Despite the fact that making films with only small breaks in between brings with it some obvious difficulties, after watching "Ulak," it was clear that director Irmak has not been spinning his wheels in this brief period between films.
It is completely normal that when people think of Irmak these days, the first thing to come to mind is his box office hit "Babam ve Oğlum." Almost all agree it was a film not easily forgotten. To those who thought this young director would continue on his path with similar styles, Irmak, with "Ulak," has begun to say something completely different to his audience. "Ulak" is the kind of film which, as you watch it, you'll start looking inside. It is as though, from the very beginning of the film to the end, you are wandering around in a fairy tale.

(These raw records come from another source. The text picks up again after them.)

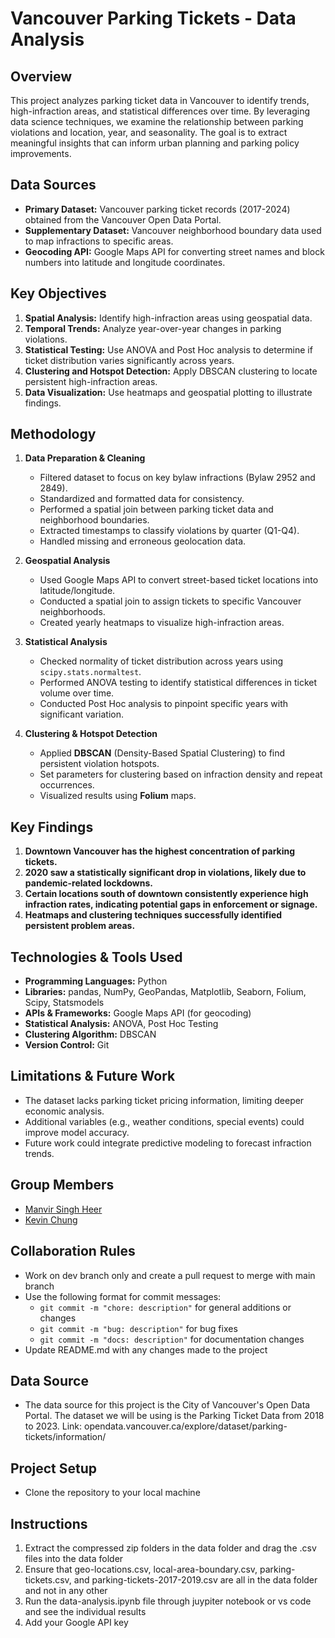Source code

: # Vancouver Parking Tickets - Data Analysis

## Overview
This project analyzes parking ticket data in Vancouver to identify trends, high-infraction areas, and statistical differences over time. By leveraging data science techniques, we examine the relationship between parking violations and location, year, and seasonality. The goal is to extract meaningful insights that can inform urban planning and parking policy improvements.

## Data Sources
* **Primary Dataset:** Vancouver parking ticket records (2017-2024) obtained from the Vancouver Open Data Portal.
* **Supplementary Dataset:** Vancouver neighborhood boundary data used to map infractions to specific areas.
* **Geocoding API:** Google Maps API for converting street names and block numbers into latitude and longitude coordinates.

## Key Objectives
1. **Spatial Analysis:** Identify high-infraction areas using geospatial data.
2. **Temporal Trends:** Analyze year-over-year changes in parking violations.
3. **Statistical Testing:** Use ANOVA and Post Hoc analysis to determine if ticket distribution varies significantly across years.
4. **Clustering and Hotspot Detection:** Apply DBSCAN clustering to locate persistent high-infraction areas.
5. **Data Visualization:** Use heatmaps and geospatial plotting to illustrate findings.

## Methodology
1. **Data Preparation & Cleaning**
   * Filtered dataset to focus on key bylaw infractions (Bylaw 2952 and 2849).
   * Standardized and formatted data for consistency.
   * Performed a spatial join between parking ticket data and neighborhood boundaries.
   * Extracted timestamps to classify violations by quarter (Q1-Q4).
   * Handled missing and erroneous geolocation data.

2. **Geospatial Analysis**
   * Used Google Maps API to convert street-based ticket locations into latitude/longitude.
   * Conducted a spatial join to assign tickets to specific Vancouver neighborhoods.
   * Created yearly heatmaps to visualize high-infraction areas.

3. **Statistical Analysis**
   * Checked normality of ticket distribution across years using `scipy.stats.normaltest`.
   * Performed ANOVA testing to identify statistical differences in ticket volume over time.
   * Conducted Post Hoc analysis to pinpoint specific years with significant variation.

4. **Clustering & Hotspot Detection**
   * Applied **DBSCAN** (Density-Based Spatial Clustering) to find persistent violation hotspots.
   * Set parameters for clustering based on infraction density and repeat occurrences.
   * Visualized results using **Folium** maps.

## Key Findings
1. **Downtown Vancouver has the highest concentration of parking tickets.**
2. **2020 saw a statistically significant drop in violations, likely due to pandemic-related lockdowns.**
3. **Certain locations south of downtown consistently experience high infraction rates, indicating potential gaps in enforcement or signage.**
4. **Heatmaps and clustering techniques successfully identified persistent problem areas.**

## Technologies & Tools Used
* **Programming Languages:** Python
* **Libraries:** pandas, NumPy, GeoPandas, Matplotlib, Seaborn, Folium, Scipy, Statsmodels
* **APIs & Frameworks:** Google Maps API (for geocoding)
* **Statistical Analysis:** ANOVA, Post Hoc Testing
* **Clustering Algorithm:** DBSCAN
* **Version Control:** Git

## Limitations & Future Work
* The dataset lacks parking ticket pricing information, limiting deeper economic analysis.
* Additional variables (e.g., weather conditions, special events) could improve model accuracy.
* Future work could integrate predictive modeling to forecast infraction trends.

## Group Members
- [Manvir Singh Heer](https://github.sfu.ca/msh16)
- [Kevin Chung](https://github.sfu.ca/klc30)

## Collaboration Rules
- Work on dev branch only and create a pull request to merge with main branch
- Use the following format for commit messages: 
  - `git commit -m "chore: description"` for general additions or changes
  - `git commit -m "bug: description"` for bug fixes
  - `git commit -m "docs: description"` for documentation changes
- Update README.md with any changes made to the project

## Data Source
- The data source for this project is the City of Vancouver's Open Data Portal. The dataset we will be using is the Parking Ticket Data from 2018 to 2023. Link: opendata.vancouver.ca/explore/dataset/parking-tickets/information/

## Project Setup
- Clone the repository to your local machine

## Instructions
1. Extract the compressed zip folders in the data folder and drag the .csv files into the data folder
2. Ensure that geo-locations.csv, local-area-boundary.csv, parking-tickets.csv, and parking-tickets-2017-2019.csv are all in the data folder and not in any other 
3. Run the data-analysis.ipynb file through juypiter notebook or vs code and see the individual results
4. Add your Google API key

But not just as an observer and a listener, rather, as though you are interacting with everything. It is a film that makes viewers ask themselves "is this real, or just a story?" over and over again, starting off somewhat like one of the stories your grandmothers and grandfathers might have told you when you were young. But as the film goes on, following the courier's specific tale, everything changes color suddenly. The screenplay for "Ulak," which has been well hidden until now, brings forth with it echoes of words we used to hear from our uncle, the storyteller: "Like all good tales, our story today begins with the name of our Creator..."

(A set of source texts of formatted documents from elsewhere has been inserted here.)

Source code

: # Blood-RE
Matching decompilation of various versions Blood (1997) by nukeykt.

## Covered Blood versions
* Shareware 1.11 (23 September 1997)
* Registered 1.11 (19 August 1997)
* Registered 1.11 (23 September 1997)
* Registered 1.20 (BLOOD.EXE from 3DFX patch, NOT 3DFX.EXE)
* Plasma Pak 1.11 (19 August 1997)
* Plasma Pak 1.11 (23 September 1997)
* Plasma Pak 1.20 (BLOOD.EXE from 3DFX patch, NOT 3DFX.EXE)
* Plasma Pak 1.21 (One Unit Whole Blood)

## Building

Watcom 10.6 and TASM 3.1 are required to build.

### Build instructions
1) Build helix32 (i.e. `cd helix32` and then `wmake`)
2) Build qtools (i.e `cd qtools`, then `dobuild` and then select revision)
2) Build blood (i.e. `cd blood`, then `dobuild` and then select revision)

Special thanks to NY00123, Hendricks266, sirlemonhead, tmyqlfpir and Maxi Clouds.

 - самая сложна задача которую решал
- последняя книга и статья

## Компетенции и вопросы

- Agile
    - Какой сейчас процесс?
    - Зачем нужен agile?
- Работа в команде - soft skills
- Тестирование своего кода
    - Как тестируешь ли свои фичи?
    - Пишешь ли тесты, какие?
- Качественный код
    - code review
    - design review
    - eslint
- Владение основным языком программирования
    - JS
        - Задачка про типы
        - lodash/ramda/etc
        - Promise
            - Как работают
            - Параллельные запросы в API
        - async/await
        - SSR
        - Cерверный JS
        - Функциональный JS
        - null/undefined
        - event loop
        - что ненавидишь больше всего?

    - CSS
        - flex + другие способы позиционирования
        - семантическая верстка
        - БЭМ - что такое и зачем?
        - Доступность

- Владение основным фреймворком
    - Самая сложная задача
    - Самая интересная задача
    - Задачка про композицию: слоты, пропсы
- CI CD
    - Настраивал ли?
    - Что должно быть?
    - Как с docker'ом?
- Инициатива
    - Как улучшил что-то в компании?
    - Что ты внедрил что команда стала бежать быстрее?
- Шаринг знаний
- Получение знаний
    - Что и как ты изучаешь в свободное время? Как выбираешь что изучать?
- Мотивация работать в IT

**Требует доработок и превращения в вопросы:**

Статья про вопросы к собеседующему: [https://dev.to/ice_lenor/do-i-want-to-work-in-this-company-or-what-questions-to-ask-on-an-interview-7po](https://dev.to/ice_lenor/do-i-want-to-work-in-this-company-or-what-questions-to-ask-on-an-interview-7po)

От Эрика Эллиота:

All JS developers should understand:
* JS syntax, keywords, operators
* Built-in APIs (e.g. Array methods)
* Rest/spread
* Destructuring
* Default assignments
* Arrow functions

The person who we enter into this journey with is none other than Zekeriya, the traveler. Everywhere he goes Zekeriya gathers all the children around him to tell them stories about İbrahim, a "courier" or "messenger." (This is where the film gets its title from.) Zekeriya's goal is that everyone should know the stories connected with this enigma of a messenger. But this old man is no ordinary storyteller. When he tells his tales, he wants to enliven every aspect of the minds of the children he is talking to -- to the point that, no matter whether good or bad, his tales become unforgettable. And this "Messenger İbrahim" is in fact a symbol of courage. He is someone who can elicit the untapped sense of action just sitting and waiting in some people. Maybe he is an idol smasher or maybe a revolutionary. Whatever İbrahim is, as Zekeriya tells his stories, the pain in his own heart becomes lighter. But it is in the final village that Zekeriya stops in that the color of the story starts to change a bit. This village is a spot that seems literally damned, as though the sins surrounding it have washed over it wave after wave. Those listening to Zekeriya's stories here begin to believe that "Messenger İbrahim" will definitely one day come there and that, as such, there will be no more hidden sins in this village.

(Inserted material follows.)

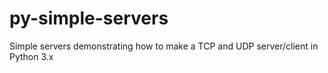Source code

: # py-simple-servers
Simple servers demonstrating how to make a TCP and UDP server/client in Python 3.x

Perhaps Irmak is trying to tell a story from centuries of years ago with this film. Or perhaps this is a story from these days. But whatever the time frame, the message contained in the story is applicable to yesterday, today and even tomorrow. Maybe the film is an attempt to reach tomorrow using the language of yesterday. In any case, the actors are different but the roles are the same. The director underscores the necessity of people like İbrahim in today's world, with all its vulgarities. As we mentioned from the start, "Ulak" is not a film that can be compared to "Babam ve Oğlum." Some moviegoers might be disappointed by this, but for those interested in what Irmak has to say, it is still a film worth seeing. While cinematographer Mirsad Herovic captures scenes as beautifully as he did in "Babam and Oğlum," Evanthia Reboutsika's musical score adds incredible sounds and action to the visuals. Hümeyra, Şerif Sezer and Yetkin Dikinciler, as well as all the younger stars of this film, deliver great performances while Çetin Tekindor in the role of Zekeriya is quite unforgettable.